Give back exactly the lines of the entries below from the line with "https://t.me/Bradford1040" to the line with "## Instructions", inclusive, and only those.
━━ Dataset entries
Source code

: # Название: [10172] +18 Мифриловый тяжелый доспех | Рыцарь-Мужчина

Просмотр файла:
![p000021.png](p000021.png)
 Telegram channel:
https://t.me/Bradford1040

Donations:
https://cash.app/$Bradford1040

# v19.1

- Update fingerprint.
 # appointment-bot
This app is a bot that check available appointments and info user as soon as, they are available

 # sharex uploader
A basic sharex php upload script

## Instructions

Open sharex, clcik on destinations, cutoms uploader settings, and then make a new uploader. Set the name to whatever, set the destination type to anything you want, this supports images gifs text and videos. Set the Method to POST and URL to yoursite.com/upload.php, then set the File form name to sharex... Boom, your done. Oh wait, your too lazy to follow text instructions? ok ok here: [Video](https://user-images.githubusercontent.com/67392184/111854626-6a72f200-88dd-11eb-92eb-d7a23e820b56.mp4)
━━━━
#### Exercise result:
https://t.me/Bradford1040

Donations:
https://cash.app/$Bradford1040

# v19.1

- Update fingerprint.
 # appointment-bot
This app is a bot that check available appointments and info user as soon as, they are available

 # sharex uploader
A basic sharex php upload script

## Instructions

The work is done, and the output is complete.